WHAT THE TASK ASKS: When the line with "static pool of" appears below, start repeating lines exactly, and keep going through the line with "dummy organism attached to"; add nothing outside that span.

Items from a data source
= = = = =
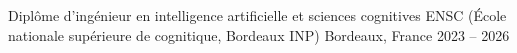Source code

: 
\begin{cventries}
  \cventry
    {Diplôme d’ingénieur en intelligence artificielle et sciences cognitives}
    {ENSC (École nationale supérieure de cognitique, Bordeaux INP)}
    {Bordeaux, France}
    {2023 -- 2026}
    {}
\end{cventries}
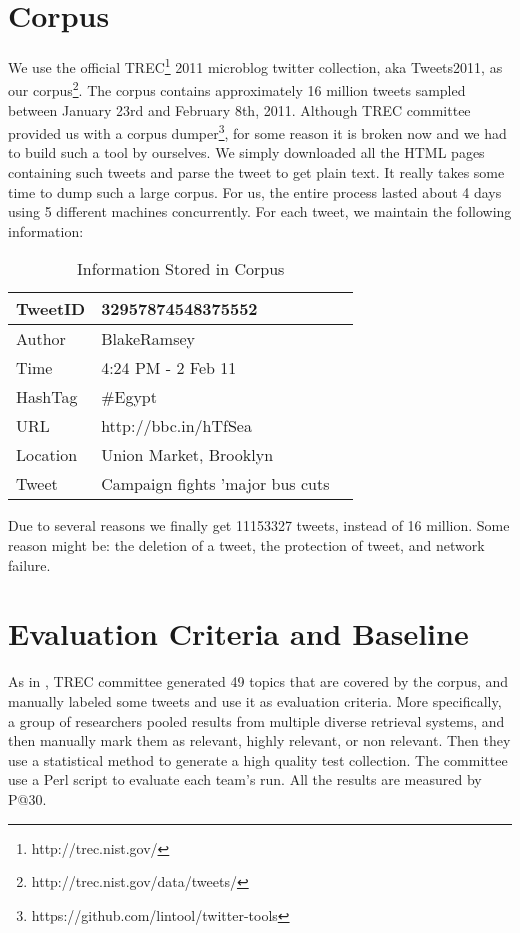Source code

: \documentclass{acm_proc_article-sp}
\begin{document}
\section{Corpus}
We use the official TREC\footnote{http://trec.nist.gov/} 2011 microblog twitter collection, aka Tweets2011, as our corpus\footnote{http://trec.nist.gov/data/tweets/}. The corpus contains approximately 16 million tweets sampled between January 23rd and February 8th, 2011. Although TREC committee provided us with a corpus dumper\footnote{https://github.com/lintool/twitter-tools}, for some reason it is broken now and we had to build such a tool by ourselves. We simply downloaded all the HTML pages containing such tweets and parse the tweet to get plain text. It really takes some time to dump such a large corpus. For us, the entire process lasted about 4 days using 5 different machines concurrently. For each tweet, we maintain the following information:
\begin{table}
\centering
\caption{Information Stored in Corpus}
\begin{tabular}{|l|l|l} \hline
TweetID&32957874548375552\\ \hline
Author&BlakeRamsey\\ \hline
Time&4:24 PM - 2 Feb 11\\ \hline
HashTag& \#Egypt\\ \hline
URL&http://bbc.in/hTfSea\\ \hline
Location&Union Market, Brooklyn\\ \hline
Tweet&Campaign fights 'major bus cuts\\ \hline
\hline\end{tabular}
\end{table}
Due to several reasons we finally get 11153327 tweets, instead of 16 million. Some reason might be: the deletion of a tweet, the protection of tweet, and network failure.

\section{Evaluation Criteria and Baseline}
As in \cite{soboroff2012evaluating}, TREC committee generated 49 topics that are covered by the corpus, and manually labeled some tweets and use it as evaluation criteria. More specifically, a group of researchers pooled results from multiple diverse retrieval systems, and then manually mark them as relevant, highly relevant, or non relevant. Then they use a statistical method \cite{voorhees2005trec} to generate a high quality test collection. The committee use a Perl script to evaluate each team's run. All the results are measured by P@30.
\end{document}

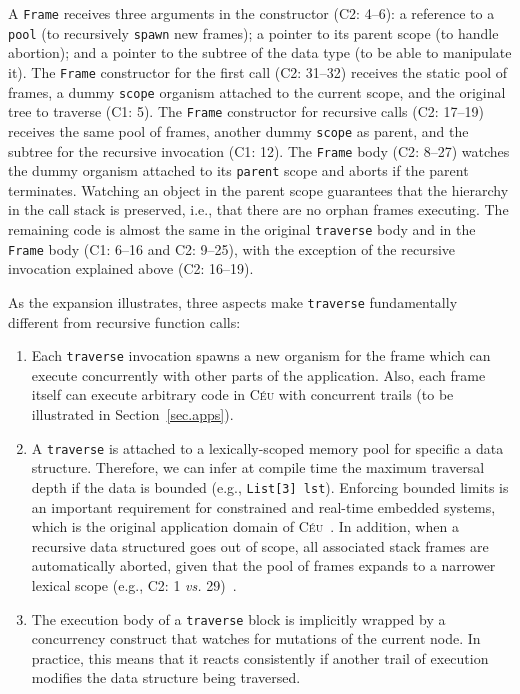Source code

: \documentclass{sig-alternate}
\newcommand{\CEU}{\textsc{C\'{e}u}\xspace}
\newcommand{\code}[1] {{\small{\texttt{#1}}}}
\newcommand{\MM}[1] {\textcircled{\tiny{\textsf{#1}}}}
\begin{document}
A \code{Frame} receives three arguments in the constructor (\MM{C2}: 4--6):
a reference to a \code{pool} (to recursively \code{spawn} new frames);
a pointer to its parent scope (to handle abortion);
and a pointer to the subtree of the data type (to be able to manipulate it).
%
The \code{Frame} constructor for the first call (\MM{C2}: 31--32) receives the 
static pool of frames, a dummy \code{scope} organism attached to the current 
scope, and the original tree to traverse (\MM{C1}: 5).
%
The \code{Frame} constructor for recursive calls (\MM{C2}: 17--19) receives the 
same pool of frames, another dummy \code{scope} as parent, and the 
subtree for the recursive invocation (\MM{C1}: 12).
%
The \code{Frame} body (\MM{C2}: 8--27) watches the dummy organism attached to 
its \code{parent} scope and aborts if the parent terminates.
Watching an object in the parent scope guarantees that the hierarchy in the call stack 
is preserved, i.e., that there are no orphan frames executing.
%
The remaining code is almost the same in the original \code{traverse} body and 
in the \code{Frame} body (\MM{C1}: 6--16 and \MM{C2}: 9--25), with the 
exception of the recursive invocation explained above (\MM{C2}: 16--19).

As the expansion illustrates, three aspects make \code{traverse} fundamentally 
different from recursive function calls:
%
\begin{enumerate}
\item Each \code{traverse} invocation spawns a new organism for the frame which 
can execute concurrently with other parts of the application.
Also, each frame itself can execute arbitrary code in \CEU with concurrent 
trails (to be illustrated in Section~\ref{sec.apps}).
%
\item A \code{traverse} is attached to a lexically-scoped memory pool for 
specific a data structure.
Therefore, we can infer at compile time the maximum traversal depth if the data 
is bounded (e.g., \code{List[3] lst}).
Enforcing bounded limits is an important requirement for constrained and 
real-time embedded systems, which is the original application domain of 
\CEU~\cite{ceu.sensys13}.
In addition, when a recursive data structured goes out of scope, all associated 
stack frames are automatically aborted, given that the pool of frames expands 
to a narrower lexical scope (e.g., \MM{C2}: 1 \emph{vs.} 29)~\cite{ceu.mod15}.
%
\item The execution body of a \code{traverse} block is implicitly wrapped by a 
concurrency construct that watches for mutations of the current node.
In practice, this means that it reacts consistently if another trail of 
execution modifies the data structure being traversed.
\end{enumerate}
\end{document}
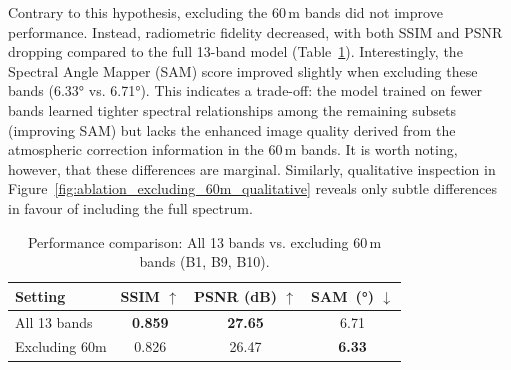 \documentclass[remotesensing,article,submit,pdftex,moreauthors]{Definitions/mdpi}
\begin{document}
Contrary to this hypothesis, excluding the 60\,m bands did not improve performance. Instead, radiometric fidelity decreased, with both SSIM and PSNR dropping compared to the full 13-band model (Table~\ref{tab:ablation_excluding_60m}). Interestingly, the Spectral Angle Mapper (SAM) score improved slightly when excluding these bands (6.33° vs. 6.71°). This indicates a trade-off: the model trained on fewer bands learned tighter spectral relationships among the remaining subsets (improving SAM) but lacks the enhanced image quality derived from the atmospheric correction information in the 60\,m bands. It is worth noting, however, that these differences are marginal. Similarly, qualitative inspection in Figure~\ref{fig:ablation_excluding_60m_qualitative} reveals only subtle differences in favour of including the full spectrum.

\begin{table}[!htbp]
    \centering
    \caption{Performance comparison: All 13 bands vs. excluding 60\,m bands (B1, B9, B10).}
    \label{tab:ablation_excluding_60m}
    \begin{tabular}{lccc}
        \toprule
        \textbf{Setting} & \textbf{SSIM $\uparrow$} & \textbf{PSNR (dB) $\uparrow$} & \textbf{SAM~(°) $\downarrow$} \\
        \midrule
        All 13 bands & \textbf{0.859} & \textbf{27.65} & 6.71 \\
        Excluding 60m & 0.826 & 26.47 & \textbf{6.33} \\
        \bottomrule
    \end{tabular}
\end{table}
\end{document}
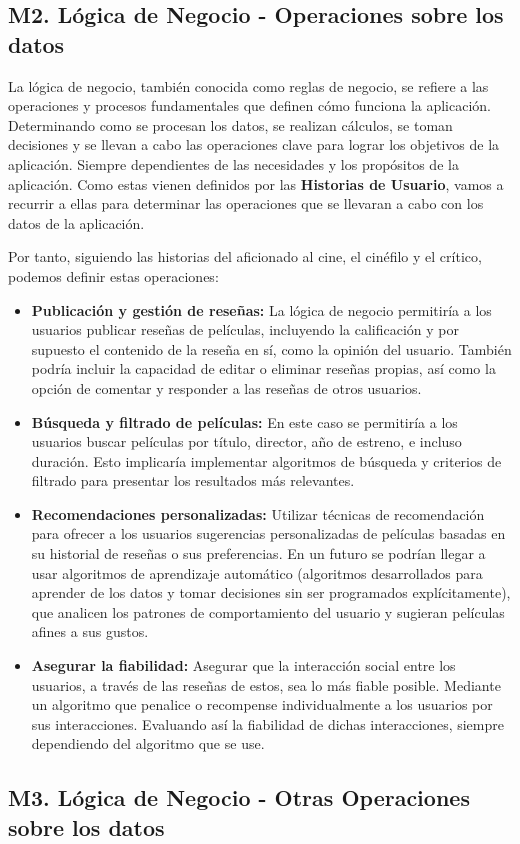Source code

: \subsection{M2. Lógica de Negocio - Operaciones sobre los datos}

La lógica de negocio, también conocida como reglas de negocio, se refiere a las operaciones y procesos fundamentales que definen cómo funciona la aplicación. Determinando como se procesan los datos, se realizan cálculos, se toman decisiones y se llevan a cabo las operaciones clave para lograr los objetivos de la aplicación. Siempre dependientes de las necesidades y los propósitos de la aplicación. Como estas vienen definidos por las \textbf{Historias de Usuario}, vamos a recurrir a ellas para determinar las operaciones que se llevaran a cabo con los datos de la aplicación. 

Por tanto, siguiendo las historias del aficionado al cine, el cinéfilo y el crítico, podemos definir estas operaciones:

\begin{itemize}
\item \textbf{Publicación y gestión de reseñas:} La lógica de negocio permitiría a los usuarios publicar reseñas de películas, incluyendo la calificación y por supuesto el contenido de la reseña en sí, como la opinión del usuario. También podría incluir la capacidad de editar o eliminar reseñas propias, así como la opción de comentar y responder a las reseñas de otros usuarios.
\item \textbf{Búsqueda y filtrado de películas:} En este caso se permitiría a los usuarios buscar películas por título, director, año de estreno, e incluso duración. Esto implicaría implementar algoritmos de búsqueda y criterios de filtrado para presentar los resultados más relevantes. 
\item \textbf{Recomendaciones personalizadas:} Utilizar técnicas de recomendación para ofrecer a los usuarios sugerencias personalizadas de películas basadas en su historial de reseñas o sus preferencias. En un futuro se podrían llegar a usar algoritmos de aprendizaje automático (algoritmos desarrollados para aprender de los datos y tomar decisiones sin ser programados explícitamente), que analicen los patrones de comportamiento del usuario y sugieran películas afines a sus gustos.
\item \textbf{Asegurar la fiabilidad:} Asegurar que la interacción social entre los usuarios, a través de las reseñas de estos, sea lo más fiable posible. Mediante un algoritmo que penalice o recompense individualmente a los usuarios por sus interacciones. Evaluando así la fiabilidad de dichas interacciones, siempre dependiendo del algoritmo que se use.
\end{itemize}

\subsection{M3. Lógica de Negocio - Otras Operaciones sobre los datos}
= = = = =
ANSWER TO THIS TASK:
static pool of frames, a dummy \code{scope} organism attached to the current 
scope, and the original tree to traverse (\MM{C1}: 5).
%
The \code{Frame} constructor for recursive calls (\MM{C2}: 17--19) receives the 
same pool of frames, another dummy \code{scope} as parent, and the 
subtree for the recursive invocation (\MM{C1}: 12).
%
The \code{Frame} body (\MM{C2}: 8--27) watches the dummy organism attached to 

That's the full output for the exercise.